The first time I heard about the Blackberry phones was in a fiction novel, one whose name I cannot remember now. In that book, the lead character had an everyday phone for personal contacts and a Blackberry for his business deals. My first view of the phone was a device that could help business people connect and transact business. When Nigerians copied the United States and some of Europe, it wasn't to foster business deals but to oppress one another. This oppression was so much that Blackberry officially announced its Nigerian market as one of the most thriving markets in Africa. It must have enacted a lot of laughs among the top brass of the company when their Nigerian users were notably unhappy about the sale of the BBM app to Android phones. Despite the entire online petition by Nigerians to maintain the exclusivity, BBM was still introduced to Android phones. This should have been a clear warning to us that copying doesn't help us in any way and it sure doesn't give us the right to change corporate decisions.
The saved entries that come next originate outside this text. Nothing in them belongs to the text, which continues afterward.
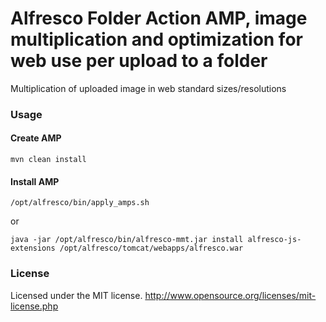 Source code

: # Alfresco Folder Action AMP, image multiplication and optimization for web use per upload to a folder

Multiplication of uploaded image in web standard sizes/resolutions

### Usage

#### Create AMP
```
mvn clean install
```
#### Install AMP
```
/opt/alfresco/bin/apply_amps.sh
```
or
```
java -jar /opt/alfresco/bin/alfresco-mmt.jar install alfresco-js-extensions /opt/alfresco/tomcat/webapps/alfresco.war
```

### License
Licensed under the MIT license.
http://www.opensource.org/licenses/mit-license.php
When the Apple products came into the country, the same frenzy was seen; only much worse. People could do all types of crazy stuff to own an iPhone, iPad, or MacBook. The craze is still on! Reflect back to when the iPhone 6 came out? Ha! Crazy stuff!

Another glaring way our people copy things is shown in our art; from music videos to movies to our fashion and more. We have seen cases where music artists have copied already existing videos when making theirs. This is a case clearly shown in the 'Skelewu' video of music artist, Davido; the one directed by Moe Musa is the one I'm talking about. It was an obvious rip-off of the 'Party Rock' video by LMFAO and the movie '28 Days Later'. The question that comes to mind is, 'Do foreign music artists copy stuff?' The answer is yes! But do they do this as blatantly as Nigerian artists do? I wouldn't be so sure. The same trend is seen with Nigerian movies that are just poor replicas of Hollywood and Bollywood movies. This is especially sad because our talents are now being exported to the world. What message are we sending?!

Other ways where copying stuff has been glaring are with social media, and most predominantly, Twitter. A while ago, #FollowFridays was the rave. Timelines were flooded with people who were all too eager to jump on the follow wagon. Then came the #FollowBack wagon and then #TwitFights. Like candy given to children, the twit fights became so popular. The fights ranged from amateur to downright mean and dirty and it even had some people permanently deleting their Twitter accounts.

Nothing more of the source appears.